For nearly 20 years, Susan and John Greifer kept letters they found hidden behind the drywall of their Silver Spring, MD, home during a remodeling project.
The mailpieces came from Bill Stacy, an Army soldier who wrote to his family each week while serving in Vietnam during the war. The Stacys once lived in the house now occupied by the Griefers.
The letters chronicle Stacy’s experiences during the war, including his loneliness at Christmastime and his work in an orphanage he “adopted” in a nearby village.
“Good and bad, there are many aspects of this country and area of the world that Americans should be aware of,” wrote Stacy, who was killed in action at age 25.
The Greifers were reminded of the lost letters after watching the recent PBS documentary “The Vietnam War.”

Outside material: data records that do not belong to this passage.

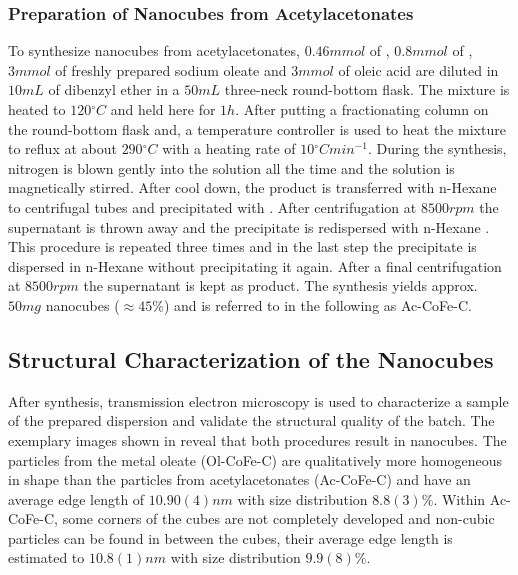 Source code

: \documentclass[\main/dresen_thesis.tex]{subfiles}
\begin{document}
    \subsubsection{Preparation of Nanocubes from Acetylacetonates}
      To synthesize nanocubes from acetylacetonates, $0.46 \unit{mmol}$ of , $0.8 \unit{mmol}$ of , $3 \unit{mmol}$ of freshly prepared sodium oleate and $3 \unit{mmol}$ of oleic acid are diluted in $10 \unit{mL}$ of dibenzyl ether in a $50 \unit{mL}$ three-neck round-bottom flask.
      The mixture is heated to $120 \unit{^\circ C}$ and held here for $1 \unit{h}$.
      After putting a fractionating column on the round-bottom flask and, a temperature controller is used to heat the mixture to reflux at about $290 \unit{^\circ C}$ with a heating rate of $10 \unit{^\circ C min^{-1}}$.
      During the synthesis, nitrogen is blown gently into the solution all the time and the solution is magnetically stirred.
      After cool down, the product is transferred with n-Hexane to centrifugal tubes and precipitated with .
      After centrifugation at $8500 \unit{rpm}$ the supernatant is thrown away and the precipitate is redispersed with n-Hexane .
      This procedure is repeated three times and in the last step the precipitate is dispersed in n-Hexane without precipitating it again.
      After a final centrifugation at $8500 \unit{rpm}$ the supernatant is kept as product.
      The synthesis yields approx. $50 \unit{mg}$ nanocubes ($\approx 45 \%$) and is referred to in the following as Ac-CoFe-C.

  \subsection{Structural Characterization of the Nanocubes}
  \label{sec:monolayers:nanoparticle:structuralCharacterization}
    After synthesis, transmission electron microscopy is used to characterize a sample of the prepared dispersion and validate the structural quality of the batch.
    The exemplary images shown in  reveal that both procedures result in nanocubes.
    The particles from the metal oleate (Ol-CoFe-C) are qualitatively more homogeneous in shape than the particles from acetylacetonates (Ac-CoFe-C) and have an average edge length of $10.90(4) \unit{nm}$ with size distribution $8.8(3) \unit{\%}$.
    Within Ac-CoFe-C, some corners of the cubes are not completely developed and non-cubic particles can be found in between the cubes, their average edge length is estimated to $10.8(1) \unit{nm}$ with size distribution $9.9(8) \unit{\%}$.
\end{document}

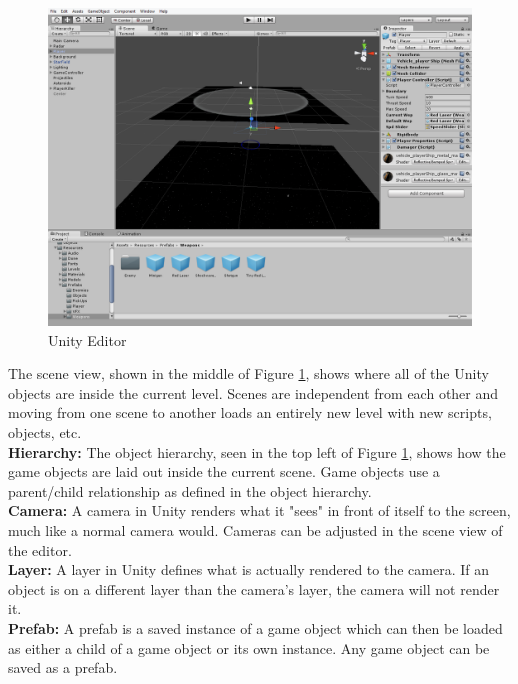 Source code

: \documentclass[12pt]{article}       %
\def\hs{\hspace{15pt}}
\begin{document}
\begin{figure} [H]
\centering
\includegraphics[width=7in]{scene.png}
\caption{Unity Editor} \label{Unity}
\end{figure}

\hs {\bf Scene:} The scene view, shown in the middle of Figure \ref{Unity}, shows where all of the Unity objects are inside the current level. Scenes are independent from each other and moving from one scene to another loads an entirely new level with new scripts, objects, etc.\\

{\bf Hierarchy:} The object hierarchy, seen in the top left of Figure \ref{Unity}, shows how the game objects are laid out inside the current scene. Game objects use a parent/child relationship as defined in the object hierarchy.\\

{\bf Camera:} A camera in Unity renders what it "sees" in front of itself to the screen, much like a normal camera would. Cameras can be adjusted in the scene view of the editor.\\

{\bf Layer:} A layer in Unity defines what is actually rendered to the camera. If an object is on a different layer than the camera's layer, the camera will not render it.\\

{\bf Prefab:} A prefab is a saved instance of a game object which can then be loaded as either a child of a game object or its own instance. Any game object can be saved as a prefab.
\end{document}
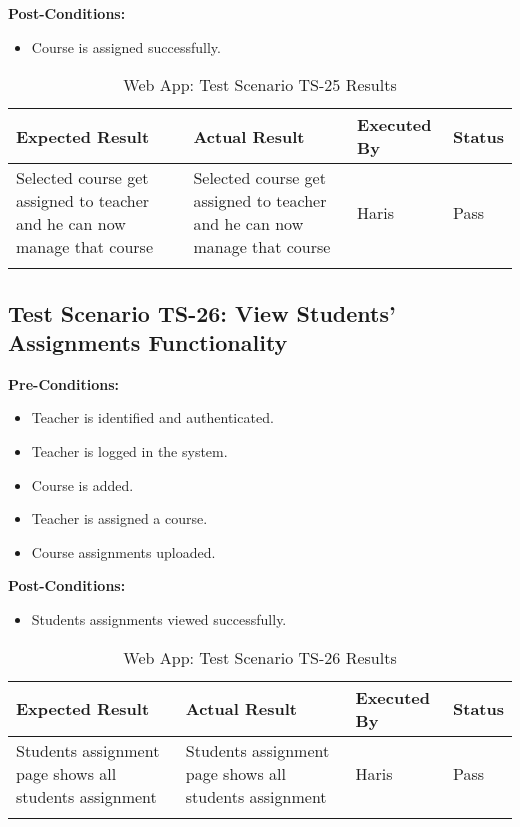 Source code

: \textbf{Post-Conditions: }
\begin{itemize}
\item Course is assigned successfully.

\end{itemize}


\bigskip

\begin{longtable}{|p{4cm}|p{4cm}|p{2cm}|p{2cm}|}
\hline
\textbf{Expected Result} & \textbf{Actual Result} & \textbf{Executed By} & \textbf{Status}\\
\hline
Selected course get assigned to teacher and he can now manage that course &
Selected course get assigned to teacher and he can now manage that course &
Haris &
Pass \\
\hline

\caption{Web App: Test Scenario TS-25 Results}
\end{longtable}



\subsection{Test Scenario TS-26: View Students' Assignments Functionality}

\textbf{Pre-Conditions: }
\begin{itemize}

\item Teacher is identified and authenticated.
\item Teacher is logged in the system.
\item Course is added.
\item Teacher is assigned a course.
\item Course assignments uploaded.

\end{itemize}

\textbf{Post-Conditions: }
\begin{itemize}
\item Students assignments viewed successfully.

\end{itemize}


\bigskip

\begin{longtable}{|p{4cm}|p{4cm}|p{2cm}|p{2cm}|}
\hline
\textbf{Expected Result} & \textbf{Actual Result} & \textbf{Executed By} & \textbf{Status}\\
\hline
Students assignment page shows all students assignment &
Students assignment page shows all students assignment &
Haris &
Pass \\
\hline

\caption{Web App: Test Scenario TS-26 Results}
\end{longtable}


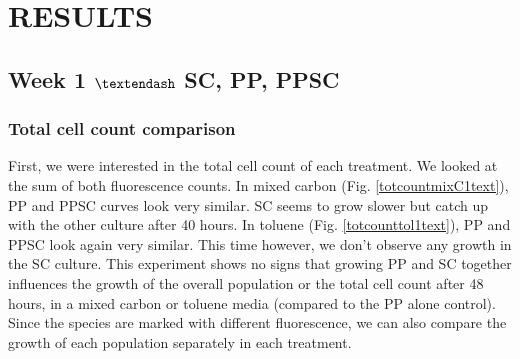 \documentclass[a4paper, 10pt, conference]{ieeeconf}   %
\begin{document}
\section{RESULTS}
\subsection{Week 1 $\textendash$ SC, PP, PPSC}
\subsubsection{Total cell count comparison}


First, we were interested in the total cell count of each treatment. We looked at the sum of both fluorescence counts.
In mixed carbon (Fig. \ref{totcountmixC1text}), PP and PPSC curves look very similar. SC seems to grow slower but catch up with the other culture after 40 hours.
In toluene (Fig. \ref{totcounttol1text}), PP and PPSC look again very similar. This time however, 
we don’t observe any growth in the SC culture.
This experiment shows no signs that growing PP and SC together influences the growth of the overall population or the total cell count after 48 hours, in a mixed carbon or toluene media (compared to the PP alone control).
Since the species are marked with different fluorescence, we can also compare the growth of each population separately in each treatment.\newline

%	
%	
%	
\end{document}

They contacted Washington Post columnist John Kelly, who wrote a moving tribute to Stacy based on the letters and other items found behind the drywall, including photos and newspaper clippings.
Kelly also tracked down the soldier’s younger brother Art, who recalled the pain his parents felt when Bill was killed. Art Stacy doesn’t know how the letters ended up in the walls of his family’s old house.
“I doubt they were left there by accident,” he said. “It may be that Dad wanted to just leave it, to make [the painful memories] disappear.”